To do: Each line of the data that includes "spectrum" must be copied.

Data listing:

======

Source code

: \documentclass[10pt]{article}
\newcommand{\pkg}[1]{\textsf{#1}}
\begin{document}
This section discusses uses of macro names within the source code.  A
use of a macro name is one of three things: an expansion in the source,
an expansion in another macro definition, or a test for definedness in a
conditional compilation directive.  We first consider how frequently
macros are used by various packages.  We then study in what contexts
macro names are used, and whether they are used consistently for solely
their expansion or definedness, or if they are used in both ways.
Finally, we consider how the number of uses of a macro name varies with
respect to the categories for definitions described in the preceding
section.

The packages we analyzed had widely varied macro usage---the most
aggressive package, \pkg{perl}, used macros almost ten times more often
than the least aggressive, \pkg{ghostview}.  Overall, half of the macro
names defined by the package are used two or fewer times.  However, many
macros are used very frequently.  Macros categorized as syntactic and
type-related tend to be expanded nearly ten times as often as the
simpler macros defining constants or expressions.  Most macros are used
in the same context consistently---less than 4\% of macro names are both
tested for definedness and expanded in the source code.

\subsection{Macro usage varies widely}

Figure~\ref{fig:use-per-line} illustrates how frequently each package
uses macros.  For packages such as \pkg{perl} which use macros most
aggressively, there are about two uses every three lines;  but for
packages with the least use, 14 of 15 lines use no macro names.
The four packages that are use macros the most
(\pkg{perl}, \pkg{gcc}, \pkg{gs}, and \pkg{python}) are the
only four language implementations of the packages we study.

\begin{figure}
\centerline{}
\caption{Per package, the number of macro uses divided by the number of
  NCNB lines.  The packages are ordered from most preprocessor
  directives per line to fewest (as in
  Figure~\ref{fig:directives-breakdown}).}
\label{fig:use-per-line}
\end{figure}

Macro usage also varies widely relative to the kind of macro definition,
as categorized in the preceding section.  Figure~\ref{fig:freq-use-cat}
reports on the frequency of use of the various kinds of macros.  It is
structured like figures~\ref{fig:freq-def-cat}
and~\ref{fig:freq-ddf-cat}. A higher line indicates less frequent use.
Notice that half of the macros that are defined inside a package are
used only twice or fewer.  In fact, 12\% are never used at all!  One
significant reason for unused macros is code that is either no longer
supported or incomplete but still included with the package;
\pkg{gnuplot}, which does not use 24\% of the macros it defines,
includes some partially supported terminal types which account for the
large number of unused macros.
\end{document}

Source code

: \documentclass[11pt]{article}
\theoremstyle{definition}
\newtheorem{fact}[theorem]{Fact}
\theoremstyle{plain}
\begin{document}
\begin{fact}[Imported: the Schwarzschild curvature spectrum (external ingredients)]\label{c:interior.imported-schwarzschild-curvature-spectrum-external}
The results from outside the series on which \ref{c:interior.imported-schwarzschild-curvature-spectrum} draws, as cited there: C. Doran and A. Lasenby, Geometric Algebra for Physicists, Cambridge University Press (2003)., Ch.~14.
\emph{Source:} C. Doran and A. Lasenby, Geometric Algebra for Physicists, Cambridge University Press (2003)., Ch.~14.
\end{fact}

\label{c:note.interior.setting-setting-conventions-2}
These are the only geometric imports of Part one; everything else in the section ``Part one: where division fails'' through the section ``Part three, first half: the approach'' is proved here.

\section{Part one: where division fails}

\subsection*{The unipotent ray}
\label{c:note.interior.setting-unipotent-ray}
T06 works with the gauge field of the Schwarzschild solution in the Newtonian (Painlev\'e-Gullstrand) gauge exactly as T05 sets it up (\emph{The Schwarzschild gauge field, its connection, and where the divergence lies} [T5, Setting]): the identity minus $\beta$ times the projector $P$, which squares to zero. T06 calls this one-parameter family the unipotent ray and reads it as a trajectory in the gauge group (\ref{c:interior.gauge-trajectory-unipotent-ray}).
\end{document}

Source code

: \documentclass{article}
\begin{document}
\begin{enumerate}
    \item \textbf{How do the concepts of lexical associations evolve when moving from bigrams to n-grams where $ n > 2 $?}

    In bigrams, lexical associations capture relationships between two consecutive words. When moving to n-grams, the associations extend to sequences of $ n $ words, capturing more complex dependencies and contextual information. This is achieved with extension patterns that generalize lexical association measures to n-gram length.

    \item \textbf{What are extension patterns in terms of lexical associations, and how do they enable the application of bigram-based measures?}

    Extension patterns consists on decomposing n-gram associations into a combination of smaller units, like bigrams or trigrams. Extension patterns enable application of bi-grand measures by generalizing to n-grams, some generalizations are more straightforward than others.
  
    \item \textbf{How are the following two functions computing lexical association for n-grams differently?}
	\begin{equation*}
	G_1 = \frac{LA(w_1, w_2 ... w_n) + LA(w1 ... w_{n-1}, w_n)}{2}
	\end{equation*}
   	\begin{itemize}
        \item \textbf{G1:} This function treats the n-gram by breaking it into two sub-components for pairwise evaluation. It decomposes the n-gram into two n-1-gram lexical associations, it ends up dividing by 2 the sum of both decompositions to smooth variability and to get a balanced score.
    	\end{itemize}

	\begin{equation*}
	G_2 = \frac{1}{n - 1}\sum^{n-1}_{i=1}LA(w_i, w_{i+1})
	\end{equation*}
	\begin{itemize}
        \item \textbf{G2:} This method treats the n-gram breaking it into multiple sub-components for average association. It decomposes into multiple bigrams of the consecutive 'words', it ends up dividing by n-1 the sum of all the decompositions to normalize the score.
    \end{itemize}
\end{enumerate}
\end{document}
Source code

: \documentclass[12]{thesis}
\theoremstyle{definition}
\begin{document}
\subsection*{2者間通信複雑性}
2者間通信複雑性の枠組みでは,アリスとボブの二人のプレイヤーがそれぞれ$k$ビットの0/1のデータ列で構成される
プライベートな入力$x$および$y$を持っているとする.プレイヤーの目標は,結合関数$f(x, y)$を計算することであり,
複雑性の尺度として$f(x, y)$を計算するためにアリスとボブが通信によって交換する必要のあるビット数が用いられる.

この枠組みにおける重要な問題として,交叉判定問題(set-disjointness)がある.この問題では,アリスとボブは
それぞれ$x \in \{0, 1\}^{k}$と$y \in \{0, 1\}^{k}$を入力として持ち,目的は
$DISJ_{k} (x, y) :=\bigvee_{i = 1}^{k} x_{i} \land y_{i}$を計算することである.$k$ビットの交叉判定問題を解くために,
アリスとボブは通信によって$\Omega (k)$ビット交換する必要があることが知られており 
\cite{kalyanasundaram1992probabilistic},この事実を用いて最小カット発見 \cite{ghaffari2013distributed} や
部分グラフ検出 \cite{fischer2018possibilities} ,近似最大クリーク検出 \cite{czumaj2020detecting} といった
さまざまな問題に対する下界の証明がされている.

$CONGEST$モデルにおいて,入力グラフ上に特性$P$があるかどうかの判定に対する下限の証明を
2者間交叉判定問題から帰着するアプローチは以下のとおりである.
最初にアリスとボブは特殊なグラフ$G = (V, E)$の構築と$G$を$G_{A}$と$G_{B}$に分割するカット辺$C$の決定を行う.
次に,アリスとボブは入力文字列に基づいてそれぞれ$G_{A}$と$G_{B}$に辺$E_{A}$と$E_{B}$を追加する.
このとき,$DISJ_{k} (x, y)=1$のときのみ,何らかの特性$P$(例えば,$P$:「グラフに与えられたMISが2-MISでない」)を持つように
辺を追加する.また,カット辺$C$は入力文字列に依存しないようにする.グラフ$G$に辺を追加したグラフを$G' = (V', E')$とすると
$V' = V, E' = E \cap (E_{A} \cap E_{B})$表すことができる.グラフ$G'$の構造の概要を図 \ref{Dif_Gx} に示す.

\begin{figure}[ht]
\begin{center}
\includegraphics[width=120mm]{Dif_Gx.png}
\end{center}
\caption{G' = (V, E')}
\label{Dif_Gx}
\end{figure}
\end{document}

======

Exercise result:
\begin{fact}[Imported: the Schwarzschild curvature spectrum (external ingredients)]\label{c:interior.imported-schwarzschild-curvature-spectrum-external}
The results from outside the series on which \ref{c:interior.imported-schwarzschild-curvature-spectrum} draws, as cited there: C. Doran and A. Lasenby, Geometric Algebra for Physicists, Cambridge University Press (2003)., Ch.~14.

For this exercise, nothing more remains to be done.